Find the surface area of the triangular prism. 8, 9, 7, 14, and 11.

To calculate the surface area of a triangular prism, you need to calculate the areas of the three rectangular faces and the two triangular faces.

1. Start by calculating the area of one of the rectangular faces. You can do this by multiplying the length and width of the face. In this case, the length of the rectangular face is 8 and the width is 9. So the area of one rectangular face is 8 x 9 = 72 square units.

2. Next, calculate the area of the second rectangular face using the dimensions of 9 and 7. So the area of the second rectangular face is 9 x 7 = 63 square units.

3. Finally, calculate the area of the third rectangular face using the dimensions of 8 and 7. So the area of the third rectangular face is 8 x 7 = 56 square units.

4. Now, calculate the areas of the two triangular faces.
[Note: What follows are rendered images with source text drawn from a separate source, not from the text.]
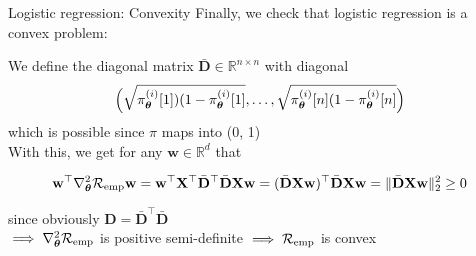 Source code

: \documentclass[11pt,compress,t,notes=noshow, xcolor=table]{beamer}
\begin{document}
\begin{frame}{Logistic regression: Convexity}
Finally, we check that logistic regression is a convex problem:
\vfill

We define the diagonal matrix $\bar{\mathbf{D}} \in \mathbb{R}^{n \times n}$ with diagonal 
$$\Big(\sqrt{ \pi^{(i)}_{\bm{\theta}}[1])(1- \pi^{(i)}_{\bm{\theta}}[1]}, \dots, \sqrt{ \pi^{(i)}_{\bm{\theta}}[n](1- \pi^{(i)}_{\bm{\theta}}[n]}\Big) $$
which is possible since $\pi$ maps into (0, 1) \\
\vfill
With this, we get for any $\mathbf{w} \in \mathbb{R}^d$ that

$$\mathbf{w}^\top  \nabla^2_{\bm{\theta}}\mathcal{R}_{\text{emp}} \mathbf{w} =   \mathbf{w}^\top  \mathbf{X}^\top \bar{\mathbf{D}}^\top \bar{\mathbf{D}}\mathbf{X} \mathbf{w} = (\bar{\mathbf{D}}\mathbf{X} \mathbf{w})^\top\bar{\mathbf{D}}\mathbf{X} \mathbf{w} = \Vert \bar{\mathbf{D}}\mathbf{X} \mathbf{w} \Vert^2_2 \geq 0$$

since obviously $\mathbf{D} = \bar{\mathbf{D}}^\top \bar{\mathbf{D}}$ \\
\vfill
$\implies \nabla^2_{\bm{\theta}}\mathcal{R}_{\text{emp}}$ is positive semi-definite $\implies \mathcal{R}_{\text{emp}}$ is convex

\end{frame}

\endlecture
\end{document}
The formula to calculate the area of a triangle is (base x height) / 2. In this case, the base of the triangle is 9 and the height is 14. So the area of one triangular face is (9 x 14) / 2 = 63 square units. Since there are two triangular faces, the total area of the triangular faces is 2 x 63 = 126 square units.

5. Finally, add up the areas of all the faces to find the total surface area. 72 (1st rectangular face) + 63 (2nd rectangular face) + 56 (3rd rectangular face) + 126 (total area of the two triangular faces) = 317 square units.

Therefore, the surface area of the triangular prism with dimensions 8, 9, 7, 14, and 11 is 317 square units.